Sum Distinct MSV = SUMX(DISTINCT('Table'[Keywords]), FIRSTNONBLANK('Table'[MSV], 0))

Keywords

This is just a distinct count of keywords

Slicer: PPC Conversions

Visual type: Slicer

Drop your PPC Conversions field into a slicer and set the format to “Between” to get this nifty slider visual.

Tables

Visual type: Table or Matrix (a matrix allows for drilling down similar to a pivot table in Excel)

Values: Here I have Category or Intent Stage and then the distinct count of keywords.

Pulling insights from your search intent dashboard

This dashboard is now a Swiss Army knife of data that allows you to slice and dice to your heart’s content. Below are a couple examples of how I use this dashboard to pull out opportunities and insights for my clients.

Where are competitors winning?

With this data we can quickly see who the top competing domains are, but what’s more valuable is seeing who the competitors are for a particular intent stage and category.

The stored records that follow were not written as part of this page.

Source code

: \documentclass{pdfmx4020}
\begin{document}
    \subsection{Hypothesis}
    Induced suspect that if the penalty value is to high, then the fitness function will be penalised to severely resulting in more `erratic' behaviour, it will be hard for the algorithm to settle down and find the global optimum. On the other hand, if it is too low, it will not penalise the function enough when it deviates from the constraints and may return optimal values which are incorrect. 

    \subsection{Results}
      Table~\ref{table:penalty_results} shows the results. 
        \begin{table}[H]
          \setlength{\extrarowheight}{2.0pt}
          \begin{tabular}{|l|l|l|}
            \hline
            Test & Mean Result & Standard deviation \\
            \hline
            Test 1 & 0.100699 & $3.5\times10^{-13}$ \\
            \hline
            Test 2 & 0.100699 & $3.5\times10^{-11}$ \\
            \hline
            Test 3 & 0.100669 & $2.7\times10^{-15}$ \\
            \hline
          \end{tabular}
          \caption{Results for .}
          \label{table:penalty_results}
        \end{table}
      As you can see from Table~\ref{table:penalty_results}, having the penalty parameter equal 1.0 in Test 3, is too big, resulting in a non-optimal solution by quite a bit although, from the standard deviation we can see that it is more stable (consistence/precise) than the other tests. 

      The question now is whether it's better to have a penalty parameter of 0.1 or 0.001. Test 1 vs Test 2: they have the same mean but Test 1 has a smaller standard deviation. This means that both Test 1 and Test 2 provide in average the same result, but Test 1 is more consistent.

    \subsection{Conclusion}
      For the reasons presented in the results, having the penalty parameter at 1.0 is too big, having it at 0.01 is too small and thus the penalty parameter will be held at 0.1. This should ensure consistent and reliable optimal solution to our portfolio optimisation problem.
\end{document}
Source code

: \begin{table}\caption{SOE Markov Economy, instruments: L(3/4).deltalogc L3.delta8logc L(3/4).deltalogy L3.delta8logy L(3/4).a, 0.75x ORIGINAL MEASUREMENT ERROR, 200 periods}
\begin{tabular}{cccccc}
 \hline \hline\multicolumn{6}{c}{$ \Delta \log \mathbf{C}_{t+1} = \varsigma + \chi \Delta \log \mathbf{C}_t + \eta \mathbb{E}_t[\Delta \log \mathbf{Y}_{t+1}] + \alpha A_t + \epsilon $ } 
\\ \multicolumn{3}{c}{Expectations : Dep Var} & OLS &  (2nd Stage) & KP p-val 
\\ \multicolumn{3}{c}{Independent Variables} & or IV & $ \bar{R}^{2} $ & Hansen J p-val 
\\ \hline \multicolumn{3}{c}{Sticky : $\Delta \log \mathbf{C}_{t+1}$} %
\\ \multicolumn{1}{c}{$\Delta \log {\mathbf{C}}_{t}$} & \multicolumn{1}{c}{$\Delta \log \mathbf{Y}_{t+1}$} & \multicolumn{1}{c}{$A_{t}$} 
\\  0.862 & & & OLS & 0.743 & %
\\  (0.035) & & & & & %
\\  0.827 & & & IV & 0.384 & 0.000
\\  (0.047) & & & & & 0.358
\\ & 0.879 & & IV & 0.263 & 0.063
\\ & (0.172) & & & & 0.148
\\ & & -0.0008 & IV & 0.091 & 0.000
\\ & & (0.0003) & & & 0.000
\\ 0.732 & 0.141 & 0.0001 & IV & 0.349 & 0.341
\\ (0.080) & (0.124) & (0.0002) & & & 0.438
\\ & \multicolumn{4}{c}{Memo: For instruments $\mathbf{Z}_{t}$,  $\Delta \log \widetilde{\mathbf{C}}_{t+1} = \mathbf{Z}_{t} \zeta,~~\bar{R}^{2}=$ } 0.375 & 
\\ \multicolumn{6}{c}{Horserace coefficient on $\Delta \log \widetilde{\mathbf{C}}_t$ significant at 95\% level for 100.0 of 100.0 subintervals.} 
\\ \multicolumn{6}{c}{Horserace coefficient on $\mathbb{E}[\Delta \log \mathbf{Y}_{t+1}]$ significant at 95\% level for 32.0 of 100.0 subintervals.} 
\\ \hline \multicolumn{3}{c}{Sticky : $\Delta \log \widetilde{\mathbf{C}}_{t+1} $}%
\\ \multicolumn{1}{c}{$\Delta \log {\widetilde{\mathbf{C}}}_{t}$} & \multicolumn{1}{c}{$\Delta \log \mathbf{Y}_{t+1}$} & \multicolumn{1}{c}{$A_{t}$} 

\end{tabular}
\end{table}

I start by filtering to the “Informational” stage, since it represents the most keywords in our dataset. I also filter to the top category for this intent stage which is “Blinds”. Looking at my Keyword Count card, I can now see that I’m looking at a subset of 641 keywords.

Note: To filter multiple visuals in Power BI, you need to press and hold the “Ctrl” button each time you click a new visual to maintain all the filters you clicked previously.

The top competing subdomain here is videos.blinds.com with visibility in the top 20 for over 250 keywords, most of which are for video results. I hit ctrl+click on the Video results portion of videos.blinds.com to update the keywords table to only keywords where videos.blinds.com is ranking in the top 20 with a video result.

From all this I can now say that videos.blinds.com is ranking in the top 20 positions for about 30 percent of keywords that fall into the “Blinds” category and the “Informational” intent stage. I can also see that most of the keywords here start with “how to”, which tells me that most likely people searching for blinds in an informational stage are looking for how to instructions and that video may be a desired content format.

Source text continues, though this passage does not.